彼女のことだからもしかしたら勝手にどこか行っていないかと不安になったが、寝室を覗くと横になっていたちゃんとそこに彼女はいた。


「お腹減ってるでしょ?」


「...大丈夫です」


「大丈夫ってことはないでしょ?ゼリーとか食べやすいもの買ってきたんだけど...何か食べたいものある?」


「...昨日の...お粥...食べたいです。すごく美味しかったので」


「お、おう。分かった」と、またしてもお粥を作り、一緒にゼリーを持って寝室に向かう。

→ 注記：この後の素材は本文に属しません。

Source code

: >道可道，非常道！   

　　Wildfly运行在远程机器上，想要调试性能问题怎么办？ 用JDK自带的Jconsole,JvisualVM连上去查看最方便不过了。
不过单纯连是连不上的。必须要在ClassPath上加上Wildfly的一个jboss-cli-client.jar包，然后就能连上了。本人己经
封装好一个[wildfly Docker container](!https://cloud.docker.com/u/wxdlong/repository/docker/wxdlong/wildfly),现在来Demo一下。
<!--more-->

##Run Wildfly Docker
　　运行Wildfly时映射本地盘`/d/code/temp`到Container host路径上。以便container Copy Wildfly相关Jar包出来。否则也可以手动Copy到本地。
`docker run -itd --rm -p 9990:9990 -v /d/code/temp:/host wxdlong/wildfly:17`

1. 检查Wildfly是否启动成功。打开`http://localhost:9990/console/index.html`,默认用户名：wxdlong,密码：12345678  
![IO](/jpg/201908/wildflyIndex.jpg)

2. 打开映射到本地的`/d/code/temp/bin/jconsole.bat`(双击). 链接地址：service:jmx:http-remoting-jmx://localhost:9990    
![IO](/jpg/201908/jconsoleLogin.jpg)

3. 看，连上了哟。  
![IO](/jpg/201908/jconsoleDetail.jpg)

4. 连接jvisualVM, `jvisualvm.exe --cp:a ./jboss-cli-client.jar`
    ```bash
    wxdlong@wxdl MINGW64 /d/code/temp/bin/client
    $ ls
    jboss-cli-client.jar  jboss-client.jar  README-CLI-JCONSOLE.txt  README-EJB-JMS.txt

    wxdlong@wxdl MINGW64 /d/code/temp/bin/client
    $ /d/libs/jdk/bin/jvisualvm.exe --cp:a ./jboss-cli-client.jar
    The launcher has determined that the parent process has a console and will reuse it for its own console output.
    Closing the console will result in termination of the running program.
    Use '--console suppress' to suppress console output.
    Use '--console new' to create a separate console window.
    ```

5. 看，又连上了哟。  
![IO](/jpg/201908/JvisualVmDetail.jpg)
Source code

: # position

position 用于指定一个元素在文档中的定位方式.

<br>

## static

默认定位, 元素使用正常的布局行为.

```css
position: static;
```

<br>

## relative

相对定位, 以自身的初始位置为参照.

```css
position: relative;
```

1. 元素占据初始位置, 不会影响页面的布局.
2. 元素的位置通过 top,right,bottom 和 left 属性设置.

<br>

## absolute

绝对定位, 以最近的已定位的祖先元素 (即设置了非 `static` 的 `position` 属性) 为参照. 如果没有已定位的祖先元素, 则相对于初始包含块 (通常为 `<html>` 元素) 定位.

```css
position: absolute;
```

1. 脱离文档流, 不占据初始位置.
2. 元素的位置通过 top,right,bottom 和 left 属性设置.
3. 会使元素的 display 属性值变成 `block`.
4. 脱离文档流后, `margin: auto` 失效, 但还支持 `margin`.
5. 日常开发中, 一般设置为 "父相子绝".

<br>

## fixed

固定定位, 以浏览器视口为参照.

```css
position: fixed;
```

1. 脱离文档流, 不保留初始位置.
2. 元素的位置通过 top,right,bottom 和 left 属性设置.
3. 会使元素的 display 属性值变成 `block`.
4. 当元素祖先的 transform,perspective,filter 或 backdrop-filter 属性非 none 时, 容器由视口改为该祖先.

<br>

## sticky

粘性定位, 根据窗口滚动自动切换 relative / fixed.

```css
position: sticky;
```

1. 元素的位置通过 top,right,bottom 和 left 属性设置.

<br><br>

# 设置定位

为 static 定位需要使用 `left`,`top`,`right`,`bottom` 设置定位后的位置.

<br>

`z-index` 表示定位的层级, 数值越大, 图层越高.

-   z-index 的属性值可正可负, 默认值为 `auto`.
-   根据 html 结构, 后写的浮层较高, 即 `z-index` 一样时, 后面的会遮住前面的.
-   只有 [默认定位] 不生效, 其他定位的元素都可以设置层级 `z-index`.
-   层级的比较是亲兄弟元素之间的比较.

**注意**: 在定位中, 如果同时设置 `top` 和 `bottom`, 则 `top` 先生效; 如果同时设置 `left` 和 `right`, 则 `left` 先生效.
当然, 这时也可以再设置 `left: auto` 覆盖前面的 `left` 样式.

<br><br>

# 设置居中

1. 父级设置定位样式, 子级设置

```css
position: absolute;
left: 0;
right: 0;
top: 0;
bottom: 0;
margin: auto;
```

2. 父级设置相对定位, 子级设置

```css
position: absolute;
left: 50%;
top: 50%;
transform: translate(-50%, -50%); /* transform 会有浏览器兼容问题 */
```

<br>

「...ありがとうございます。お礼は...ちゃんと体で支払います」


「いや、そういうのいいから」


「...でもそれじゃないと...私には返せるものはありませんから...それに...お兄さんにならあげてもいいと思ってるんです...。私の初めて...」


「そもそも俺そういうのしたことないし...、俺はそういうのは好きな人としたいんだよ」


「...じゃあ、私を好きになってください...できれば結婚してください...。そうすればいいですよね?」


「...いや、結婚って...」


「冗談です...。元気になったら...すぐ出ていきますから。今度は迷惑がかからない場所で...」と、あきらめたようにつぶやく。


 彼女を必要だというあの言葉...。

きっと、彼女はそこに救いを求めたはずだ。

だったらその言葉の責任を取るべきだろう。


「わかった」


「...何がですか?」


「じゃあ、俺と結婚してくれ」


「...はい?」


 こうして、俺は出会ったばかりのJKにプロポーズしたのだった。